Mars’ Hill: What is TRAC?
Jordan Koslowsky: Trinity Refugee Awareness Campaign (TRAC) is a student-led initiative that seeks to respond to the global refugee crisis. Our main goals are to raise awareness and provide opportunities for action to the multiple demographics of the Trinity Western University community (students, staff, faculty, alumni, parents). In order to accomplish these goals, we are partnering with local sponsorship groups and organizations to provide volunteering opportunities for TWU students. We hope to create easily accessible avenues for students to support these groups while making a tangible influence in the lives of local refugees. Our other main project is to sponsor a refugee family through a partnership with the Mennonite Central Committee (MCC). By doing this we are committed to raise $34,000 and to walk alongside this family as they transition to life in Canada.
MH: Tell us a bit about who you are and why you started TRAC.
JK: I am a second-year International Studies major from Abbotsford. I started TRAC after my heart was grabbed by the Middle Eastern refugee crisis to the degree that I knew I had to act. This past May I went to Israel and Palestine with Global Projects (TWU’s missions program), and three weeks into the trip I stood on top of Mount Hermon. This mountain is located in the north-eastern corner of the Israel and if the sky was clear, I would have been able to see Damascus. I stood there staring at one of the largest ongoing conflicts in the world, but I was completely safe, merely another foreigner enjoying the view.
In the middle of August, after I returned home, another image left a lasting impression on my heart. I woke up to go to work and saw a notification on my phone about the bombings in Aleppo with a video attached to the article. I opened the video to see a little boy, around four or five years old. This little boy, named Omran Daqneesh, had just been pulled out of a bombed building and was carried through a chaotic group of responders to an ambulance. He was placed on a chair and was left alone as the group continued to search for more survivors. In complete shock, Omran sat there covered in blood and dust. Too traumatized to cry, he raised his left hand to his head only to pull it back and see blood. He rubbed his hand on the seat in an attempt to wipe the blood off, but he was covered. As I watched this video, emotions welled up inside of me.
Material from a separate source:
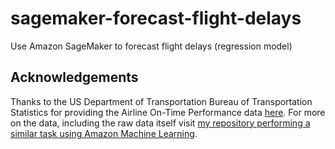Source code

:# sagemaker-forecast-flight-delays

Use Amazon SageMaker to forecast flight delays (regression model)

## Acknowledgements

Thanks to the US Department of Transportation Bureau of Transportation Statistics for providing the Airline On-Time Performance data [here](https://www.transtats.bts.gov/Tables.asp?DB_ID=120&DB_Name=Airline%20OnTime%20Performance%20Data&DB_Short_Name=On-Time). For more on the data, including the raw data itself visit [my repository performing a similar task using Amazon Machine Learning](https://github.com/lrakai/aws-ml-regression/tree/master/data).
The image of Omran is a harsh reminder of the terror and instability that refugees around the globe are trying to escape. Right then, I made a commitment to do everything that I could to make a difference. I knew that millions of people were watching this video and I know that so many of them are capable of making a difference, but only a small percentage are actually acting. I refuse to be part of the populace sitting idle.
MH: What contact have you experienced with refugees and how has that changed your perspective?
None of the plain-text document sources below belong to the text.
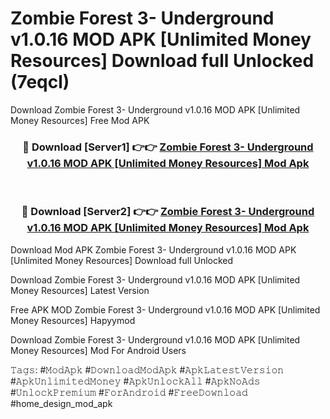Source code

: # Zombie Forest 3- Underground v1.0.16 MOD APK [Unlimited Money Resources] Download full Unlocked (7eqcl)
Download Zombie Forest 3- Underground v1.0.16 MOD APK [Unlimited Money Resources] Free Mod APK

<div align="center">
<h3>🔴 Download [Server1] 👉👉 <a href="https://apkcomod.com?title=Zombie_Forest_3-_Underground_v1.0.16_MOD_APK_[Unlimited_Money_Resources]">Zombie Forest 3- Underground v1.0.16 MOD APK [Unlimited Money Resources] Mod Apk</a></h3><br>

<h3>🔴 Download [Server2] 👉👉 <a href="https://apkcomod.com?title=Zombie_Forest_3-_Underground_v1.0.16_MOD_APK_[Unlimited_Money_Resources]">Zombie Forest 3- Underground v1.0.16 MOD APK [Unlimited Money Resources] Mod Apk</a></h3>
</div>


Download Mod APK Zombie Forest 3- Underground v1.0.16 MOD APK [Unlimited Money Resources] Download full Unlocked

Download Zombie Forest 3- Underground v1.0.16 MOD APK [Unlimited Money Resources] Latest Version

Free APK MOD Zombie Forest 3- Underground v1.0.16 MOD APK [Unlimited Money Resources] Hapyymod

Download Zombie Forest 3- Underground v1.0.16 MOD APK [Unlimited Money Resources] Mod For Android Users

𝚃𝚊𝚐𝚜: #𝙼𝚘𝚍𝙰𝚙𝚔 #𝙳𝚘𝚠𝚗𝚕𝚘𝚊𝚍𝙼𝚘𝚍𝙰𝚙𝚔 #𝙰𝚙𝚔𝙻𝚊𝚝𝚎𝚜𝚝𝚅𝚎𝚛𝚜𝚒𝚘𝚗 #𝙰𝚙𝚔𝚄𝚗𝚕𝚒𝚖𝚒𝚝𝚎𝚍𝙼𝚘𝚗𝚎𝚢 #𝙰𝚙𝚔𝚄𝚗𝚕𝚘𝚌𝚔𝙰𝚕𝚕 #𝙰𝚙𝚔𝙽𝚘𝙰𝚍𝚜 #𝚄𝚗𝚕𝚘𝚌𝚔𝙿𝚛𝚎𝚖𝚒𝚞𝚖 #𝙵𝚘𝚛𝙰𝚗𝚍𝚛𝚘𝚒𝚍 #𝙵𝚛𝚎𝚎𝙳𝚘𝚠𝚗𝚕𝚘𝚊𝚍 #home_design_mod_apk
JK: Every time I have interacted with refugees one major thing has been reinforced: they are people. They are people just like you and me, with a beautiful culture and a background that we cannot comprehend. In a time when the “us vs. them” mentality is spreading it is critical to remember this. Remember that they are broken and that we are broken but that all our lives will be enriched by embracing the other and seeing the beauty in this.
MH: What do you hope to accomplish this year?
JK: I have very few specific goals for TRAC this year. TRAC started as an idea, and in the last three months it has flourished. TRAC’s growth has been guided by the hand of God and I am excited to see how He continues to work through it and use the individuals involved as stewards of His grace.
MH: What has been the greatest frustration for this project?
JK: Other than minor logistical obstacles, there have been very few frustrations throughout the development of TRAC. The only thing that has been saddening is that, while most people are extremely encouraging, some have expressed a fear of what we are doing. Whether it is for religious, political, or economic reasons it has become a widespread mindset that welcoming refugees is a threat to our lifestyles and safety. People forget that it is real peace-loving people that are suffering, and extend dangerous generalizations to cultures that we are not familiar with. If TRAC isn’t interesting to you, I plead with you to at least educate yourself. Learn about what is happening in the areas of conflict, and try and understand the reality of refugees around the world.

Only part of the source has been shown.